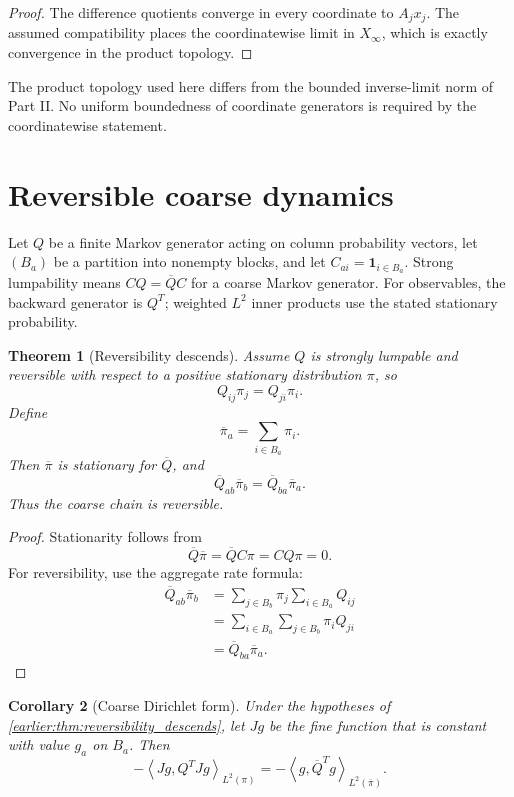 \documentclass[11pt,a4paper]{article}
\newtheorem{theorem}{Theorem}[section]
\newtheorem{corollary}[theorem]{Corollary}
\theoremstyle{definition}
\theoremstyle{remark}
\newcommand{\one}{\bm 1}
\newcommand{\ip}[2]{\left\langle#1,#2\right\rangle}
\begin{document}
\begin{proof}
The difference quotients converge in every coordinate to \(A_jx_j\). The assumed compatibility places the coordinatewise limit in \(X_\infty\), which is exactly convergence in the product topology.
\end{proof}


The product topology used here differs from the bounded inverse-limit norm of Part II. No uniform boundedness of coordinate generators is required by the coordinatewise statement.
\section{Reversible coarse dynamics}\label{earlier:section:02}
Let $Q$ be a finite Markov generator acting on column probability vectors, let $(B_a)$ be a partition into nonempty blocks, and let $C_{ai}=\one_{i\in B_a}$. Strong lumpability means $CQ=\overline Q C$ for a coarse Markov generator. For observables, the backward generator is $Q^T$; weighted $L^2$ inner products use the stated stationary probability.
\begin{theorem}[Reversibility descends]\label{earlier:record:009}\label{earlier:thm:reversibility_descends}
Assume \(Q\) is strongly lumpable and reversible with respect to a positive stationary distribution \(\pi\), so
\[
Q_{ij}\pi_j=Q_{ji}\pi_i.
\]
Define
\[
\overline\pi_a=\sum_{i\in B_a}\pi_i.
\]
Then \(\overline\pi\) is stationary for \(\overline Q\), and
\[
\overline Q_{ab}\overline\pi_b
=
\overline Q_{ba}\overline\pi_a.
\]
Thus the coarse chain is reversible.
\end{theorem}

\begin{proof}
Stationarity follows from
\[
\overline Q\overline\pi
=\overline QC\pi
=CQ\pi=0.
\]
For reversibility, use the aggregate rate formula:
\[
\begin{aligned}
\overline Q_{ab}\overline\pi_b
&=\sum_{j\in B_b}\pi_j\sum_{i\in B_a}Q_{ij}\\
&=\sum_{i\in B_a}\sum_{j\in B_b}\pi_iQ_{ji}\\
&=\overline Q_{ba}\overline\pi_a.
\end{aligned}
\]
\end{proof}

\begin{corollary}[Coarse Dirichlet form]\label{earlier:record:010}\label{earlier:cor:coarse_dirichlet_form}
Under the hypotheses of \cref{earlier:thm:reversibility_descends}, let \(Jg\) be the fine function that is constant with value \(g_a\) on \(B_a\). Then
\[
-\ip{Jg}{Q^TJg}_{L^2(\pi)}
=
-\ip{g}{\overline Q^Tg}_{L^2(\overline\pi)}.
\]
\end{corollary}
\end{document}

About this task:
Only lines holding the string "stationary" are wanted; gather each one from the entries above.

Worked solution:
Let $Q$ be a finite Markov generator acting on column probability vectors, let $(B_a)$ be a partition into nonempty blocks, and let $C_{ai}=\one_{i\in B_a}$. Strong lumpability means $CQ=\overline Q C$ for a coarse Markov generator. For observables, the backward generator is $Q^T$; weighted $L^2$ inner products use the stated stationary probability.
Assume \(Q\) is strongly lumpable and reversible with respect to a positive stationary distribution \(\pi\), so
Then \(\overline\pi\) is stationary for \(\overline Q\), and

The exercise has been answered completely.